Problem to work on =>
What lines below contain the word "textbf"? Please pull each one out.

Material supplied =>
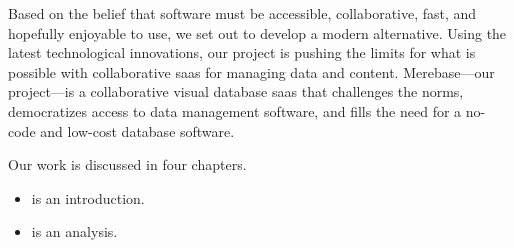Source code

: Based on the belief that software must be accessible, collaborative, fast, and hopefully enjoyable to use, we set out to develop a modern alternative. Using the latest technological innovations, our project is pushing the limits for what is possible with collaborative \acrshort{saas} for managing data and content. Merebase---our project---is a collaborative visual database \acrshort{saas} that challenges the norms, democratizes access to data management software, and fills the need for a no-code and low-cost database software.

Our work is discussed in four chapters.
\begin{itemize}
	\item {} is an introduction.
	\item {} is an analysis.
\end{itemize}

* * *

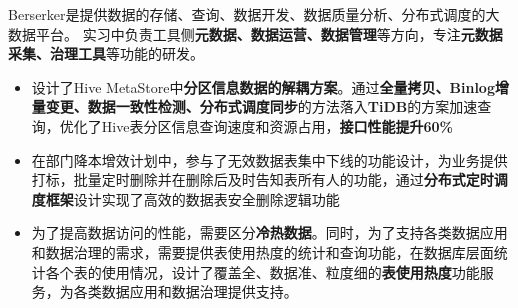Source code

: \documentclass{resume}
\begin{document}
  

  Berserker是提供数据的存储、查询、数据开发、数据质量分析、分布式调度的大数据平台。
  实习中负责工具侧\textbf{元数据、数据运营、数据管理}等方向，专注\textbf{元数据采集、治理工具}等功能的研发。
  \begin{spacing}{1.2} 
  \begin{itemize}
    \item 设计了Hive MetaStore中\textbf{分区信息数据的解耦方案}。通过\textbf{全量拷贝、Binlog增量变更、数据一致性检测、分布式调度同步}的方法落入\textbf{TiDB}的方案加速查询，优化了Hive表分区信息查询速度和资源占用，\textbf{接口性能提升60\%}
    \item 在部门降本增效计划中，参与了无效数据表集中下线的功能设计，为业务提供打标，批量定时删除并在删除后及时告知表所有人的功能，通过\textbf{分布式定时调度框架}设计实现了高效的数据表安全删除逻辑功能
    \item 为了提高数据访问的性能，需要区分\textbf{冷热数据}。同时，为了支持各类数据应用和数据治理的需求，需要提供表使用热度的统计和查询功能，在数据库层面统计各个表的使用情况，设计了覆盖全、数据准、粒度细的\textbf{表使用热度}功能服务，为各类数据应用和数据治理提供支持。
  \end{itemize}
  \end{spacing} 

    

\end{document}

Exercise answer =>
  实习中负责工具侧\textbf{元数据、数据运营、数据管理}等方向，专注\textbf{元数据采集、治理工具}等功能的研发。
    \item 设计了Hive MetaStore中\textbf{分区信息数据的解耦方案}。通过\textbf{全量拷贝、Binlog增量变更、数据一致性检测、分布式调度同步}的方法落入\textbf{TiDB}的方案加速查询，优化了Hive表分区信息查询速度和资源占用，\textbf{接口性能提升60\%}
    \item 在部门降本增效计划中，参与了无效数据表集中下线的功能设计，为业务提供打标，批量定时删除并在删除后及时告知表所有人的功能，通过\textbf{分布式定时调度框架}设计实现了高效的数据表安全删除逻辑功能
    \item 为了提高数据访问的性能，需要区分\textbf{冷热数据}。同时，为了支持各类数据应用和数据治理的需求，需要提供表使用热度的统计和查询功能，在数据库层面统计各个表的使用情况，设计了覆盖全、数据准、粒度细的\textbf{表使用热度}功能服务，为各类数据应用和数据治理提供支持。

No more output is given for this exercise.